The ASIA Miner's Kathryn Edwards speaks with the president and CEO of Canadian-based Dundee Precious Metals, Rick Howes, about technology enabling greater operational excellence across its mines.
What challenges exist for mining operations looking to improve productivity and efficiency?
THE industry must continue to look for ways to innovate and become more productive, efficient and effective. There are fewer rich deposits and a general trend towards declining grades and deeper, more remote and difficult deposits. In addition, costs continue to rise and stakeholders' expectations around sustainable development and a sharing of the benefits of these projects are also increasing.
Often when commodity prices are at their peak there is little interest in focusing on cost and productivity improvements as most companies are quite profitable, however, when cycles return to lower commodity prices and companies are threatened, it is only then that many start to think about cutting costs. The industry needs a more consistent and sustained approach to innovation and improvement of operations.
Larger companies tend to drive their own research and development efforts into innovation primarily to obtain competitive advantage but smaller companies can still innovate and compete by collaborating and forming partnerships with innovative industry suppliers/partners from within and outside the mining industry.
There is no shortage of innovative ideas and opportunities for the industry to explore, however the industry often lacks the leadership, vision and sustained commitment required to see these ideas through to implementation. All change involves taking some risks, and I believe the industry needs to be less conservative and more aggressive in applying new technologies in order to reinvent itself and generate the kinds of returns shareholders expect over the long run.
How has technology become an essential enabler of improving a mine's operational excellence?
Innovation in the IT industry has changed our own lives and impacted all industries dramatically in the last 25 years, and will continue to do so. Everything from automation and robotics to improved information gathering and sharing, and the introduction of analytics and business intelligence is becoming commonplace in most businesses.
Most recently, the impact of low-cost wireless IP communications has been an enabler for open pit and now underground mines. This allows for the ability to have low-cost voice, video and data transmission over computer networks that can significantly change the way most mines operate. The key is not just to implement technology for technology's sake but to look at reinventing how business processes are being done using technology.
Another enabler has been development of radio frequency identification tagging technology and GPS technology that allows industries like ours to easily locate people, equipment and just about anything else accurate to within several metres and better. This has made operations safer and enhanced our ability to monitor in real-time as opposed to reporting on a shift-by-shift basis.
Going one step further has been the automation of many mining tasks to improve productivity and efficiency. Everything from drilling, blasting, loading and hauling, crushing and conveying, and more can be automated. The main challenge remaining to introduce these technologies is to make sure they are fail-safe and allow for the safety of people in the area.
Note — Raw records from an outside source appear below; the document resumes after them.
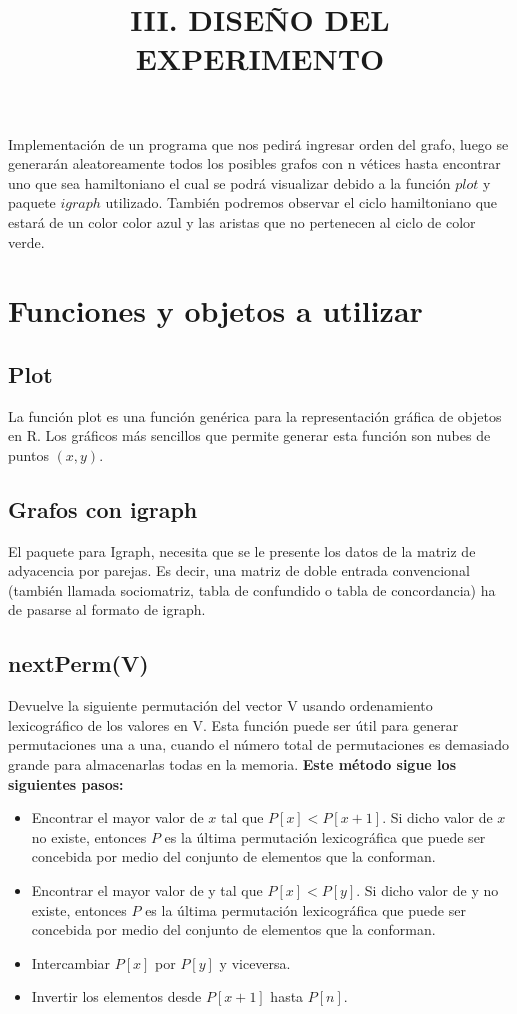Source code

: \documentclass{article}
\title{III. DISEÑO DEL EXPERIMENTO}
\author{ }
\date{}
\begin{document}
\setlength{\parskip}{0mm}
\maketitle
Implementaci{\'o}n  de un programa que nos pedir{\'a} ingresar orden del grafo, luego
se generar{\'a}n aleatoreamente todos los posibles grafos con n v{\'e}tices hasta encontrar uno que sea hamiltoniano el cual se podr{\'a} visualizar debido a la funci{\'o}n $plot$ y paquete $igraph$ utilizado. También podremos observar el ciclo hamiltoniano que estar{\'a} de un color color azul y las aristas que no pertenecen al ciclo de color verde.

\section{Funciones y objetos a utilizar}
\subsection{Plot} La funci{\'o}n plot es una funci{\'o}n gen{\'e}rica para la representación gr{\'a}fica de objetos en R. Los gr{\'a}ficos m{\'a}s sencillos que permite generar esta funci{\'o}n son nubes de puntos $(x, y)$.
\subsection{Grafos con igraph}
El paquete para Igraph, necesita que se le presente los datos de la matriz de adyacencia por parejas. Es decir, una matriz de doble entrada convencional (tambi{\'e}n llamada sociomatriz, tabla de confundido o tabla de concordancia) ha de pasarse al formato de igraph.
\subsection{nextPerm(V)}
Devuelve la siguiente permutaci{\'o}n del vector V usando ordenamiento lexicogr{\'a}fico de los valores en V. 
 Esta funci{\'o}n puede ser {\'u}til para generar permutaciones una a una, cuando el n{\'u}mero total de permutaciones es demasiado grande para almacenarlas todas en la memoria.
 \newline  
 \newline
\textbf{Este m{\'e}todo sigue los siguientes pasos:}
\begin{itemize}
    \item Encontrar el mayor valor de $x$ tal que $P[x] < P[x+1]$. Si dicho valor de $x$ no existe, entonces $P$ es la {\'u}ltima permutaci{\'o}n lexicogr{\'a}fica que puede ser concebida por medio del conjunto de elementos que la conforman.
    \item Encontrar el mayor valor de y tal que $P[x]<P[y]$. Si dicho valor de y no existe, entonces $P$ es la {\'u}ltima permutaci{\'o}n lexicogr{\'a}fica que puede ser concebida por medio del conjunto de elementos que la conforman.
    \item Intercambiar $P[x]$ por $P[y]$ y viceversa.
    \item Invertir los elementos desde $P[x+1]$ hasta $P[n]$.

\end{itemize}
\end{document}

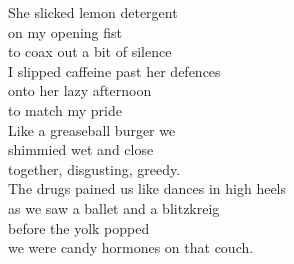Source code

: She slicked lemon detergent\\
on my opening fist\\
to coax out a bit of silence\\
I slipped caffeine past her defences\\
onto her lazy afternoon\\
to match my pride\\
Like a greaseball burger we\\
shimmied wet and close\\
together, disgusting, greedy.\\
The drugs pained us like dances in high heels\\
as we saw a ballet and a blitzkreig\\
before the yolk popped\\
we were candy hormones on that couch.\\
Could you explain your vision for Dundee Precious Metals (DPM), its implementation and how it helped transform operational excellence?
Prior to coming to DPM I had spent almost 30 years in the industry throughout Canada looking for ways to innovate and improve operations. My vision had always been to transform underground mines to run more like 'rock factories' and eliminate much of the waste we see inherent in most underground mines by introducing real-time monitoring and management.
When we acquired Chelopech Mine in Bulgaria in 2004 it was an old Soviet-era underground copper-gold mine that had never really performed well. We saw the potential to significantly increase production and lower unit costs, transforming it into a modern, efficient operation through investments in a number of more modern methods and technologies, including a real-time production management system. We coined the phrase 'taking the lid off the mine', to describe the visualization of the mine in real-time in our new operations control room.
Much had to be done to introduce the new ideas and train the workforce for the changes we wanted to implement. We formed a partnership with a number of key strategic partners in the areas of technology and mining to develop this concept into a real working system. Everyone contributed their expertise and technology solutions and we integrated the solutions together into one system.
The project started in 2010 and was up and running in 2012 through the hard work of all participants on the project team. Even today we are continuing to evolve and improve this system. Through introduction of this concept and a number of other innovative changes, we have more than doubled production and cut unit costs by almost 50%.
We continue to look for ways to innovate and improve our operations. We continue to strive to be innovation leaders in the industry and operate world-class mines.
What advice do you have for operations looking to work smarter to ensure they deliver long-term productivity gains?
My advice is to be willing to take some risks and be more aggressive on innovations. There are many good ideas and possibilities to consider. Be prepared to make a long-term commitment and form strategic partnerships to share the load and the risks of change efforts. We are a good example of a small company that successfully innovated in this way - it goes to show you do not have to be big to be innovative.